Early Diagnosis of Childhood Brain Cancer Using a Simple Blood Test « Charlie Teo Foundation

Early Diagnosis of Childhood Brain Cancer Using a Simple Blood Test

Researcher name: Prof Craig Horbinski
Institution: Northwestern University, U.S.
Grant Name: Better Tools Grant
Grant amount (AUD): Up to $276K
Grant Awarded: 2022
Status: Ongoing

Meet the Researcher

Prof Craig Horbinski is a Professor of Pathology and Neurosurgery at Northwestern University, Chicago, Illinois, USA. Prof Horbinski completed his MD, PhD at the State University of New York at Buffalo, and holds several Director roles at Northwestern University including Director of Neuropathology, Director of the Neuropathology Fellowship program, and Director of the Northwestern Nervous System Tumour Bank. He has almost 20 years of clinical and research experience, with a research focus on the use of molecular testing in brain tumours to improve diagnostic and prognostic accuracy and achieve the goal of personalised medicine.

Many attempts have been made to analyse short DNA fragments from the blood that are associated with cancer. The critical limitation is that these cancer-associated DNA fragments are very low in concentration, and are hidden amongst a sea of other ‘background’ DNA within the blood. This project takes a game-changing approach by analysing longer DNA fragments and comparing the patterns with thousands of known brain tumours to accurately identify the type of brain tumour. This project will also investigate the DNA content across several blood components such as platelets and white blood cells. This approach has never been tested in childhood brain cancer patients.

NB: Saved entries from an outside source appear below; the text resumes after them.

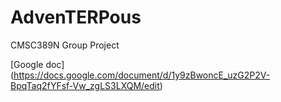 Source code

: # AdvenTERPous

CMSC389N Group Project

[Google doc] (https://docs.google.com/document/d/1y9zBwoncE_uzG2P2V-BpqTaq2fYFsf-Vw_zgLS3LXQM/edit)
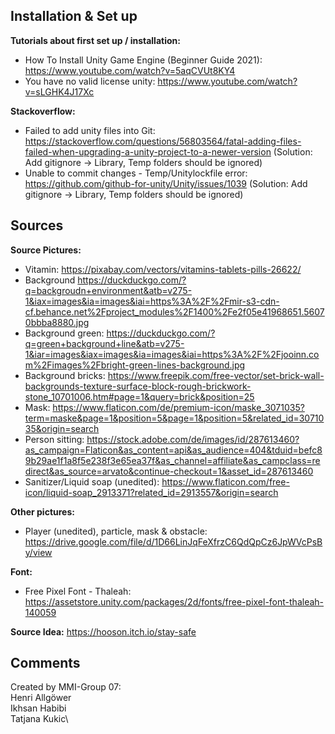 ## Installation & Set up

**Tutorials about first set up / installation:**

- How To Install Unity Game Engine (Beginner Guide 2021): <https://www.youtube.com/watch?v=5aqCVUt8KY4>
- You have no valid license unity: <https://www.youtube.com/watch?v=sLGHK4J17Xc>

**Stackoverflow:**

- Failed to add unity files into Git: <https://stackoverflow.com/questions/56803564/fatal-adding-files-failed-when-upgrading-a-unity-project-to-a-newer-version> (Solution: Add gitignore -> Library, Temp folders should be ignored)
- Unable to commit changes - Temp/Unitylockfile error: <https://github.com/github-for-unity/Unity/issues/1039> (Solution: Add gitignore -> Library, Temp folders should be ignored)

## Sources

**Source Pictures:**

- Vitamin: <https://pixabay.com/vectors/vitamins-tablets-pills-26622/>
- Background <https://duckduckgo.com/?q=backgroudn+environment&atb=v275-1&iax=images&ia=images&iai=https%3A%2F%2Fmir-s3-cdn-cf.behance.net%2Fproject_modules%2F1400%2Fe2f05e41968651.56070bbba8880.jpg>
- Background green: <https://duckduckgo.com/?q=green+background+line&atb=v275-1&iar=images&iax=images&ia=images&iai=https%3A%2F%2Fjooinn.com%2Fimages%2Fbright-green-lines-background.jpg>
- Background bricks: <https://www.freepik.com/free-vector/set-brick-wall-backgrounds-texture-surface-block-rough-brickwork-stone_10701006.htm#page=1&query=brick&position=25>  
- Mask: <https://www.flaticon.com/de/premium-icon/maske_3071035?term=maske&page=1&position=5&page=1&position=5&related_id=3071035&origin=search>
- Person sitting: <https://stock.adobe.com/de/images/id/287613460?as_campaign=Flaticon&as_content=api&as_audience=404&tduid=befc89b29ae1f1a8f5e238f3e65ea37f&as_channel=affiliate&as_campclass=redirect&as_source=arvato&continue-checkout=1&asset_id=287613460>
- Sanitizer/Liquid soap (unedited): <https://www.flaticon.com/free-icon/liquid-soap_2913371?related_id=2913557&origin=search>

**Other pictures:**

- Player (unedited), particle, mask & obstacle: <https://drive.google.com/file/d/1D66LinJqFeXfrzC6QdQpCz6JpWVcPsBy/view>

**Font:**

- Free Pixel Font - Thaleah: <https://assetstore.unity.com/packages/2d/fonts/free-pixel-font-thaleah-140059>

**Source Idea:**
<https://hooson.itch.io/stay-safe>

## Comments
Created by MMI-Group 07:\
Henri Allgöwer\
Ikhsan Habibi\
Tatjana Kukic\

This blood test technology aims to help children with brain cancer by providing a non-invasive diagnostic that: (1) identifies those children showing neurological symptoms who need brain scans; (2) assist surgeons in surgical planning; (3) identifies those children who may be able to avoid surgery, since some tumours do not benefit from surgery. In addition, this blood test may potentially show whether a tumour is responding to treatment, and whether it is growing back or not.

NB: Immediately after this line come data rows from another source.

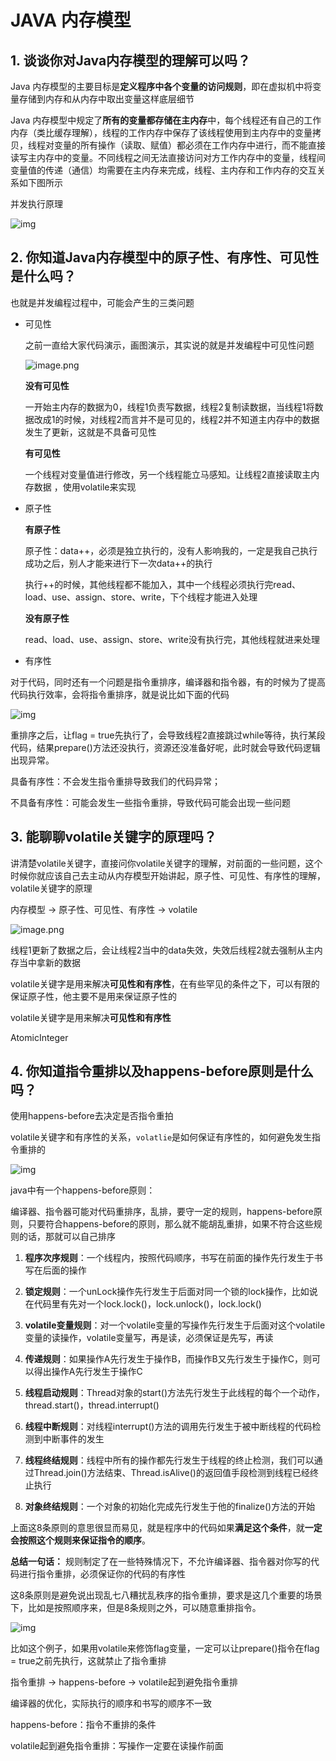 # JAVA 内存模型

## 1.  **谈谈你对Java内存模型的理解可以吗？**

Java 内存模型的主要目标是**定义程序中各个变量的访问规则**，即在虚拟机中将变量存储到内存和从内存中取出变量这样底层细节 

Java 内存模型中规定了**所有的变量都存储在主内存**中，每个线程还有自己的工作内存（类比缓存理解），线程的工作内存中保存了该线程使用到主内存中的变量拷贝，线程对变量的所有操作（读取、赋值）都必须在工作内存中进行，而不能直接读写主内存中的变量。不同线程之间无法直接访问对方工作内存中的变量，线程间变量值的传递（通信）均需要在主内存来完成，线程、主内存和工作内存的交互关系如下图所示 

并发执行原理

 ![img](./img/89345300_1578391183.png) 

## 2.  **你知道Java内存模型中的原子性、有序性、可见性是什么吗？** 

 也就是并发编程过程中，可能会产生的三类问题 

- 可见性

  之前一直给大家代码演示，画图演示，其实说的就是并发编程中可见性问题

   ![image.png](./img/image-1603505952871.png) 

  **没有可见性**

   一开始主内存的数据为0，线程1负责写数据，线程2复制读数据，当线程1将数据改成1的时候，对线程2而言并不是可见的，线程2并不知道主内存中的数据发生了更新，这就是不具备可见性 

  **有可见性**

  一个线程对变量值进行修改，另一个线程能立马感知。让线程2直接读取主内存数据 ，使用volatile来实现

- 原子性

  **有原子性** 

  原子性：data++，必须是独立执行的，没有人影响我的，一定是我自己执行成功之后，别人才能来进行下一次data++的执行

  执行++的时候，其他线程都不能加入，其中一个线程必须执行完read、load、use、assign、store、write，下个线程才能进入处理

  **没有原子性**

  read、load、use、assign、store、write没有执行完，其他线程就进来处理

-  有序性

  对于代码，同时还有一个问题是指令重排序，编译器和指令器，有的时候为了提高代码执行效率，会将指令重排序，就是说比如下面的代码

   ![img](./img/77669000_1578391190.png) 

  重排序之后，让flag = true先执行了，会导致线程2直接跳过while等待，执行某段代码，结果prepare()方法还没执行，资源还没准备好呢，此时就会导致代码逻辑出现异常。 

  具备有序性：不会发生指令重排导致我们的代码异常；

  不具备有序性：可能会发生一些指令重排，导致代码可能会出现一些问题

## 3.  **能聊聊volatile关键字的原理吗？**

讲清楚volatile关键字，直接问你volatile关键字的理解，对前面的一些问题，这个时候你就应该自己去主动从内存模型开始讲起，原子性、可见性、有序性的理解，volatile关键字的原理

 内存模型 -> 原子性、可见性、有序性 -> volatile 

 ![image.png](./img/image-1603506353376.png)

线程1更新了数据之后，会让线程2当中的data失效，失效后线程2就去强制从主内存当中拿新的数据  

 volatile关键字是用来解决**可见性和有序性**，在有些罕见的条件之下，可以有限的保证原子性，他主要不是用来保证原子性的 

 volatile关键字是用来解决**可见性和有序性** 

AtomicInteger



## 4.  **你知道指令重排以及happens-before原则是什么吗？** 

 使用happens-before去决定是否指令重拍 

 volatile关键字和有序性的关系，`volatlie`是如何保证有序性的，如何避免发生指令重排的 

 ![img](./img/55231300_1578391202.png) 

 java中有一个happens-before原则： 

 编译器、指令器可能对代码重排序，乱排，要守一定的规则，happens-before原则，只要符合happens-before的原则，那么就不能胡乱重排，如果不符合这些规则的话，那就可以自己排序 

1. **程序次序规则**：一个线程内，按照代码顺序，书写在前面的操作先行发生于书写在后面的操作

2. **锁定规则**：一个unLock操作先行发生于后面对同一个锁的lock操作，比如说在代码里有先对一个lock.lock()，lock.unlock()，lock.lock()
3.  **volatile变量规则**：对一个volatile变量的写操作先行发生于后面对这个volatile变量的读操作，volatile变量写，再是读，必须保证是先写，再读 
4.  **传递规则**：如果操作A先行发生于操作B，而操作B又先行发生于操作C，则可以得出操作A先行发生于操作C 
5.  **线程启动规则**：Thread对象的start()方法先行发生于此线程的每个一个动作，thread.start()，thread.interrupt() 
6.   **线程中断规则**：对线程interrupt()方法的调用先行发生于被中断线程的代码检测到中断事件的发生 
7.  **线程终结规则**：线程中所有的操作都先行发生于线程的终止检测，我们可以通过Thread.join()方法结束、Thread.isAlive()的返回值手段检测到线程已经终止执行 
8.  **对象终结规则**：一个对象的初始化完成先行发生于他的finalize()方法的开始 

上面这8条原则的意思很显而易见，就是程序中的代码如果**满足这个条件**，就**一定会按照这个规则来保证指令的顺序**。 



**总结一句话：** 规则制定了在一些特殊情况下，不允许编译器、指令器对你写的代码进行指令重排，必须保证你的代码的有序性 

 这8条原则是避免说出现乱七八糟扰乱秩序的指令重排，要求是这几个重要的场景下，比如是按照顺序来，但是8条规则之外，可以随意重排指令。 

 ![img](./img/67580000_1578391202.png) 

比如这个例子，如果用volatile来修饰flag变量，一定可以让prepare()指令在flag = true之前先执行，这就禁止了指令重排 

指令重排 -> happens-before -> volatile起到避免指令重排

编译器的优化，实际执行的顺序和书写的顺序不一致

happens-before：指令不重排的条件

volatile起到避免指令重排：写操作一定要在读操作前面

Methylation profiling of circulating DNA in paediatric brain tumour patients

Most children with brain tumours first come to medical attention with headaches and other neurological symptoms. Because imaging is expensive, a child is often just treated for their symptoms, hoping they get better, without actually being diagnosed. But sometimes, the disease ends up being a brain tumour. Treating these tumours can be difficult, since the developing brain is very sensitive to neurosurgery, radiation, and chemotherapy. We need an earlier, cheaper, and easier test to reliably diagnose and subclassify paediatric brain tumours. This would not only help identify children who do need brain scans, it would also help neurosurgeons if they knew exactly what kind of tumour they were dealing with while planning surgery. This might even help some children avoid surgery altogether, since some tumours don’t benefit from surgery, or if the blood test says it’s unlikely to even be a tumour. It would also be helpful if that same test could tell whether a tumour is responding to treatment, and whether it is growing back or not.

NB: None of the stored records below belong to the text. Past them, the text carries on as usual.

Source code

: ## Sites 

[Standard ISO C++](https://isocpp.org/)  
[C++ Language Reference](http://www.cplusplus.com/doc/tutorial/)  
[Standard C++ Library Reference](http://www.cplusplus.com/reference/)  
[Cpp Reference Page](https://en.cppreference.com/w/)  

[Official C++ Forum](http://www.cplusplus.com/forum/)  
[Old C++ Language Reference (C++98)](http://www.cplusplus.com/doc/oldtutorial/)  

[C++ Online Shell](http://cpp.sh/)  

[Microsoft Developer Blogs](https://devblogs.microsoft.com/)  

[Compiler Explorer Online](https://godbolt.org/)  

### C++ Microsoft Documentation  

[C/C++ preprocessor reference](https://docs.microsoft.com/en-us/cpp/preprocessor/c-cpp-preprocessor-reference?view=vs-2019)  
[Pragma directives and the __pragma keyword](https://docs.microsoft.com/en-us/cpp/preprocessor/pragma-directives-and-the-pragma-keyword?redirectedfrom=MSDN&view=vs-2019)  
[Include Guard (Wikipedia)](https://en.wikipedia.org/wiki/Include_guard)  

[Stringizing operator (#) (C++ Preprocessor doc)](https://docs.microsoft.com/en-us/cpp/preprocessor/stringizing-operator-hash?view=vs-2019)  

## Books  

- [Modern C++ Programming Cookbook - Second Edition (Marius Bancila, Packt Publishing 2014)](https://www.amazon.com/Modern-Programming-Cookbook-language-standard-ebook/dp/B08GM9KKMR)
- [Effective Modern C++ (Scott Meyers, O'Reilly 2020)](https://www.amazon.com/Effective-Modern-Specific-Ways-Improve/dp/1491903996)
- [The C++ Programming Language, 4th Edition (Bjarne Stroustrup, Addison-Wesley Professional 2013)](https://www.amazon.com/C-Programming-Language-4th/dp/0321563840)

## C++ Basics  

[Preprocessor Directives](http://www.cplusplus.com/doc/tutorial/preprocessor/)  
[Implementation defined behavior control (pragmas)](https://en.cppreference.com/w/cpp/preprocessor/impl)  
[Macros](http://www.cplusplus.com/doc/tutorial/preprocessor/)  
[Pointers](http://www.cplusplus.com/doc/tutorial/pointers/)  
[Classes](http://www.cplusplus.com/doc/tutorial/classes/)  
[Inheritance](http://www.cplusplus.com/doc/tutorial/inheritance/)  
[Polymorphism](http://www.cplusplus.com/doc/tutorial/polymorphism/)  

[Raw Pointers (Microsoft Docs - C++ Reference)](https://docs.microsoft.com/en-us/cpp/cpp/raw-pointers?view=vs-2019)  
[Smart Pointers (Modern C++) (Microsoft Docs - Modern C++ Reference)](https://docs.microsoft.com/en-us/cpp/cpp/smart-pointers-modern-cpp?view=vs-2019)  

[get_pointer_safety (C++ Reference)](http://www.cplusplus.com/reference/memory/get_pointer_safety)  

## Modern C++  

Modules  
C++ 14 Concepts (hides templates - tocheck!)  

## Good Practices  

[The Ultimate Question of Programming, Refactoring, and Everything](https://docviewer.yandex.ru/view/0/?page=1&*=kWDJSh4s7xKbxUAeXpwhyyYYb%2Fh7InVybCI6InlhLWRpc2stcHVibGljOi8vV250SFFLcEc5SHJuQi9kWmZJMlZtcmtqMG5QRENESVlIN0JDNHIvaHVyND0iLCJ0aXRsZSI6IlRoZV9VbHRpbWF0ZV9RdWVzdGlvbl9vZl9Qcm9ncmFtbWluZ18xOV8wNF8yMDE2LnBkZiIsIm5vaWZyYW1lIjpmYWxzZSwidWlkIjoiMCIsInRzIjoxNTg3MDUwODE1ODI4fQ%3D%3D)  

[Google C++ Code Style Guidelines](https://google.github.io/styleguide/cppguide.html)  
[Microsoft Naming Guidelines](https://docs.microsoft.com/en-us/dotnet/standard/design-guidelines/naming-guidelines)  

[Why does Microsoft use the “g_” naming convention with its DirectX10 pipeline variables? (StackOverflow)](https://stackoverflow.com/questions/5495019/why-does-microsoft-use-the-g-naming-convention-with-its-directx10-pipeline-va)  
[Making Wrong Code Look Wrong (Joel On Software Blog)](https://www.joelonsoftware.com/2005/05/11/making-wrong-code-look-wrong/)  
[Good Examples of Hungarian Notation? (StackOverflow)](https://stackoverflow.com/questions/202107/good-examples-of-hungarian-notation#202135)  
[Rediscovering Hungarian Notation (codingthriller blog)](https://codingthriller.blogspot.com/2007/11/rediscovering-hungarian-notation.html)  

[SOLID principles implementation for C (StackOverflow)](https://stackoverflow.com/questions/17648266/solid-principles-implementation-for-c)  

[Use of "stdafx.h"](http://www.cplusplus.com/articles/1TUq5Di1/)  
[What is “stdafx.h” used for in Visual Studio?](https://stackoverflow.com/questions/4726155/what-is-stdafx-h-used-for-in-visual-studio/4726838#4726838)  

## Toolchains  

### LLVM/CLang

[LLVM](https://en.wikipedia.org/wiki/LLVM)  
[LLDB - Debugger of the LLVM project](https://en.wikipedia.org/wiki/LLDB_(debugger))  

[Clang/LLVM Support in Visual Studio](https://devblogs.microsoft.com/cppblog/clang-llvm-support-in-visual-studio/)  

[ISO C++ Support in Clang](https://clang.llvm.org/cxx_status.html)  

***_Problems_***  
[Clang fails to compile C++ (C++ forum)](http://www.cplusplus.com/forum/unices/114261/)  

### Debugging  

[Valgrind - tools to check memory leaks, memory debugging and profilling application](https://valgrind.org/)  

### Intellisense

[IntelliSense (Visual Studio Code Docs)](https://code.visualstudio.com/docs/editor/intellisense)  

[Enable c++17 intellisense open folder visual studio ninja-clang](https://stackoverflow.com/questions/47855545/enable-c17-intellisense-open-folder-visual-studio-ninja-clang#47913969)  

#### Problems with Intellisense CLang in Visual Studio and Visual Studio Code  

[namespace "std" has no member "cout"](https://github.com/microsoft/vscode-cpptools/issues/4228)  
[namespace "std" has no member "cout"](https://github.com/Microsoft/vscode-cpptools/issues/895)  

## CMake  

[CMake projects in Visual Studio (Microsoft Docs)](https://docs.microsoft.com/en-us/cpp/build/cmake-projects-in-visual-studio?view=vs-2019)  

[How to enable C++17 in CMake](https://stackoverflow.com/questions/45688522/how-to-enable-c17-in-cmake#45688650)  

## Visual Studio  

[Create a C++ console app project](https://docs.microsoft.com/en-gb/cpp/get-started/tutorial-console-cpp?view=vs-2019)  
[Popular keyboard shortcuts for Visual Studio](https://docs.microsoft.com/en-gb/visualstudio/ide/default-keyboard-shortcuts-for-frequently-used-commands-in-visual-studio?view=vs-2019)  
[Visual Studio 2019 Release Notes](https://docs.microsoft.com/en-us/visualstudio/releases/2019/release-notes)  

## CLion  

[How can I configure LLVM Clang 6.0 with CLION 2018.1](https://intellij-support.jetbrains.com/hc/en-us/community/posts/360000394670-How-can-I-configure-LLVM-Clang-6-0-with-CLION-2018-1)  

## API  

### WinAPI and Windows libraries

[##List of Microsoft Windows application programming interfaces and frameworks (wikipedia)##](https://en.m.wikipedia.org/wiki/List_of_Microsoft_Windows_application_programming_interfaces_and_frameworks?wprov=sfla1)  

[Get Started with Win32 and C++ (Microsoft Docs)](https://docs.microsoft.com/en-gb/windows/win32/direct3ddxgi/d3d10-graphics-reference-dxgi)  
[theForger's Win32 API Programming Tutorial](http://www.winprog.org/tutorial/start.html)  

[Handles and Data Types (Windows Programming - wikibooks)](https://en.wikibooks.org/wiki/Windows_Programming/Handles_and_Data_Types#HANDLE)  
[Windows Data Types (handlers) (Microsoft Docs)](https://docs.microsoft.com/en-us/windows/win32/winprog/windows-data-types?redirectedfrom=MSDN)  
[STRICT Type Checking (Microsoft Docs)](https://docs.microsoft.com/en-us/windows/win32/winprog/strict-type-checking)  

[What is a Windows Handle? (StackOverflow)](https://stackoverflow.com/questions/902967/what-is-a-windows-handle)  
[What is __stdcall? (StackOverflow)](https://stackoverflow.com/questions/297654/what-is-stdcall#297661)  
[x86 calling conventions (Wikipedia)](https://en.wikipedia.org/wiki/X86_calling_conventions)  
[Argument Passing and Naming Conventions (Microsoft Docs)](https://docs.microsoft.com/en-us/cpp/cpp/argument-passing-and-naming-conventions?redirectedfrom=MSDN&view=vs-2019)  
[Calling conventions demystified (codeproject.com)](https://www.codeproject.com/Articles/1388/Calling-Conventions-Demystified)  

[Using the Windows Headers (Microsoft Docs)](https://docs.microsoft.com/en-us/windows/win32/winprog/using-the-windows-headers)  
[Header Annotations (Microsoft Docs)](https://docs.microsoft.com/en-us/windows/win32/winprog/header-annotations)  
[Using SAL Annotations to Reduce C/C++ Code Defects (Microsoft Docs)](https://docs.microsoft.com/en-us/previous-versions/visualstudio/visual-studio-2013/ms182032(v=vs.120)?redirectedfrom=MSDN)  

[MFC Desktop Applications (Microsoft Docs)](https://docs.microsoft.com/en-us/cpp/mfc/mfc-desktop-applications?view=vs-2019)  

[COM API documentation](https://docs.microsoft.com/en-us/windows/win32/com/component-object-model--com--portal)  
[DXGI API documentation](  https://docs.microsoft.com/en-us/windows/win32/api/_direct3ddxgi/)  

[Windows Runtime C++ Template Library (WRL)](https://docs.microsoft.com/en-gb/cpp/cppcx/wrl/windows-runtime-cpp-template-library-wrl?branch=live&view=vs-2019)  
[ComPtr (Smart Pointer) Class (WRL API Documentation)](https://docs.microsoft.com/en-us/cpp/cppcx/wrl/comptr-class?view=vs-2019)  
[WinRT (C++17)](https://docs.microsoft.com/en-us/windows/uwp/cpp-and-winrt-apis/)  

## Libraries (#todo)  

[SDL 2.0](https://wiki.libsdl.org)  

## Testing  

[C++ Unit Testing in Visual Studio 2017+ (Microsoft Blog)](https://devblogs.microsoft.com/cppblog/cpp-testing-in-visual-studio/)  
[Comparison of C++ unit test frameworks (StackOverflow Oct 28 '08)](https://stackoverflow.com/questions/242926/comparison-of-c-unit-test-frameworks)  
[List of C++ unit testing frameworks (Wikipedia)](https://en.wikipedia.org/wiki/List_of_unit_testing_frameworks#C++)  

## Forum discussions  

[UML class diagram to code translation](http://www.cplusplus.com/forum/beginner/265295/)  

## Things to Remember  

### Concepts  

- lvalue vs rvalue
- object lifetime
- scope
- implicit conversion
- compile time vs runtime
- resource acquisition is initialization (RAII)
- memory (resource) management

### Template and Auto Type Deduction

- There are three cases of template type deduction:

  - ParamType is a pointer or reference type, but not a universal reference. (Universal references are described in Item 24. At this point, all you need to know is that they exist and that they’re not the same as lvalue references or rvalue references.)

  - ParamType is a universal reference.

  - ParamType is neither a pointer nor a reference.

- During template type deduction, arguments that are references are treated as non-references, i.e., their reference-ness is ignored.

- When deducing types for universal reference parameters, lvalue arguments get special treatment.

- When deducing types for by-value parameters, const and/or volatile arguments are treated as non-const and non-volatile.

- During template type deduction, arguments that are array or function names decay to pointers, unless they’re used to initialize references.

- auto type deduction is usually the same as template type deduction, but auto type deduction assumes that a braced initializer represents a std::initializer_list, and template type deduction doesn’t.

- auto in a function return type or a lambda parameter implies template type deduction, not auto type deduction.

The Nervous System Tumour Bank at Northwestern University in Chicago recently collaborated with scientists from Toronto to show that a new blood test, called “cell-free methylated DNA immunoprecipitation and high-throughput sequencing” (cfMeDIP-seq), could accurately diagnose the presence and type of brain tumour in adult patients. This technique detects fragments of tumour DNA in the circulating blood, and tests it to see if it matches any pattern of DNA in a large reference library consisting of thousands of brain tumours. While cfMeDIP-seq is already being developed for use in adults with brain tumours, it has not yet been explored in children. Northwestern Medicine, in partnership with Lurie Children’s Hospital of Chicago, has the required technical expertise and paediatric brain tumour patient volume to advance cfMeDIP-seq for the care of children with CNS tumours.